The ALP put the contract for an Australian broadband network to tender and received six submissions in total, including one from Telstra that was excluded for not complying with the application requirements.
The Telstra application was in fact a half-submission, doing its best to dance around the potential issue of structural separation, where the government would force Telstra to split its wholesale and retail arms into two businesses.
In the end though, none of the applications met the government's requirements. More of an issue was the timing - in the middle of 2009, the world had just hit the Global Financial Crisis, and none of the companies that had submitted a proposal could raise the necessary capital to fund the project.
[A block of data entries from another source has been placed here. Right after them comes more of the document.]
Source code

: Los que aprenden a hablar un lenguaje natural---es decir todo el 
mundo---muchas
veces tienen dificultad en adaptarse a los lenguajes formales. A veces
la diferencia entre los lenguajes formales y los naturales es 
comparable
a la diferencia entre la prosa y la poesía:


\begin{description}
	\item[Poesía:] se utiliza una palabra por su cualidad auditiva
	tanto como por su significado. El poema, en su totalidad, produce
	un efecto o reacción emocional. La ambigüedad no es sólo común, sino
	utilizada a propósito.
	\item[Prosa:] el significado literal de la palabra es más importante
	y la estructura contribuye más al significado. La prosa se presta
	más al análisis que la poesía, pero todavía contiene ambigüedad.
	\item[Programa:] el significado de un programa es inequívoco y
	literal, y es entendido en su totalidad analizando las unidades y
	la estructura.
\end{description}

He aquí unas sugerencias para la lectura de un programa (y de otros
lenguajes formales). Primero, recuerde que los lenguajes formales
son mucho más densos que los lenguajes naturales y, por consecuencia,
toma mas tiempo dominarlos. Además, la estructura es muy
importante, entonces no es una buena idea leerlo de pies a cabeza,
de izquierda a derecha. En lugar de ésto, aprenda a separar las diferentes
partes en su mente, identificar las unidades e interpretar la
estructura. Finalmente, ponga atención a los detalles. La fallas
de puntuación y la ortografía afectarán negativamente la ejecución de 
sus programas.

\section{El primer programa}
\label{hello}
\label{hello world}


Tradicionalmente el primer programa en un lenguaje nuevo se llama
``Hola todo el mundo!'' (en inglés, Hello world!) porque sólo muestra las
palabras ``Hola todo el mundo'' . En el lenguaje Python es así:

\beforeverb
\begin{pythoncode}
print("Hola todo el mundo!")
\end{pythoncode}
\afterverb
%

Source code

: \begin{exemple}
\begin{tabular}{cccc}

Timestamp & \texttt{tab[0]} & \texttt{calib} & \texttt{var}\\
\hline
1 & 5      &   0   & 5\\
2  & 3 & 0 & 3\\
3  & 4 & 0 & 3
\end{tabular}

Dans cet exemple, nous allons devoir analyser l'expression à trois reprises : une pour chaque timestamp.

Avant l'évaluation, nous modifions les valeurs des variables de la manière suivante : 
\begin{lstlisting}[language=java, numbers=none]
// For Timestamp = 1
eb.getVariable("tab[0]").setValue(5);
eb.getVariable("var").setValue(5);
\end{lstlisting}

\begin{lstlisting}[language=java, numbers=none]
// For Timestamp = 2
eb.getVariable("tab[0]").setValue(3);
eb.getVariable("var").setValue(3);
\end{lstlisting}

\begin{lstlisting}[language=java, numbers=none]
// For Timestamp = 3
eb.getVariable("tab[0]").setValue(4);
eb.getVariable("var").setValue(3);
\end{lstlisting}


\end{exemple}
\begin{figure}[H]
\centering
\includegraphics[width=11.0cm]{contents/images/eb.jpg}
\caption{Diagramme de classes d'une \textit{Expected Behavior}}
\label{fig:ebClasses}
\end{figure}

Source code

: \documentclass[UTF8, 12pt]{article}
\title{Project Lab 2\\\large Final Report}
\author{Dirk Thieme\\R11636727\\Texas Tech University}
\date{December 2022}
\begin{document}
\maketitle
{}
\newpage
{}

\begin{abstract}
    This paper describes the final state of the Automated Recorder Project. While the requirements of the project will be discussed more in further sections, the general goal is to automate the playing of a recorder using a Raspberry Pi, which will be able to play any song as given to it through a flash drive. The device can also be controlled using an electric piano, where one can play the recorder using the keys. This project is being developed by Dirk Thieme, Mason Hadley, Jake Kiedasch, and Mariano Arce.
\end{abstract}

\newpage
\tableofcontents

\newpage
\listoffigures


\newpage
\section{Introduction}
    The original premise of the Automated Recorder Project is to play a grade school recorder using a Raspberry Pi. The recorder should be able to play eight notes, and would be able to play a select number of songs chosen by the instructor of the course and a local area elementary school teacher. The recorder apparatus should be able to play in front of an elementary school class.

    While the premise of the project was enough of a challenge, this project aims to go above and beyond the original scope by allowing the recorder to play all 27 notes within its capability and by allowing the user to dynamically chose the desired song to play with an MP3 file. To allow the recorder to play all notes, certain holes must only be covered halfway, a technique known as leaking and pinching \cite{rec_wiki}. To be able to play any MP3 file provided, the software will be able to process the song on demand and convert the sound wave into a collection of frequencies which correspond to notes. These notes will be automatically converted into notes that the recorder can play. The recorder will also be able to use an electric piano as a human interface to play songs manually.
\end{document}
What's more, the ALP discovered that, should it go ahead and build a Fibre-to-the-Node (FTTN) network - as was being pitched at the time as a more affordable approach to the NBN - it would end up having to pay Telstra between $15-20 billion in compensation to access the copper wires connecting the node to each home.
This fact more than anything else spurred the ALP to create its own solution to the issue of nationwide broadband, in the form of the NBN.
The NBN under the ALP
In April 2009, the Government formally announced its plans to bypass Telstra's copper network entirely by building a Fibre-to-the-Premises (FTTP) network, and supplementing it with additional fixed wireless and satellite services for remote customers.
July 2009 marked the start of the NBN with an initial Trial run being deployed in Tasmania. The following year work began on 5 mainland sites and an additional 14 were announced to begin later in 2010. In may of 2011 the first homes were able to use the newly connected broadband and by september 32,295 premises had working fiber optic broadband connections.
In March 2012, the NBN Co announced outlined the plans to construct the fibre network in over 1500 communities and past 3.5 million homes before June 2015. By June 2013 the NBN had passed by 207,500 homes, there was 70,100 active NBN services and 33,600 active fibre services.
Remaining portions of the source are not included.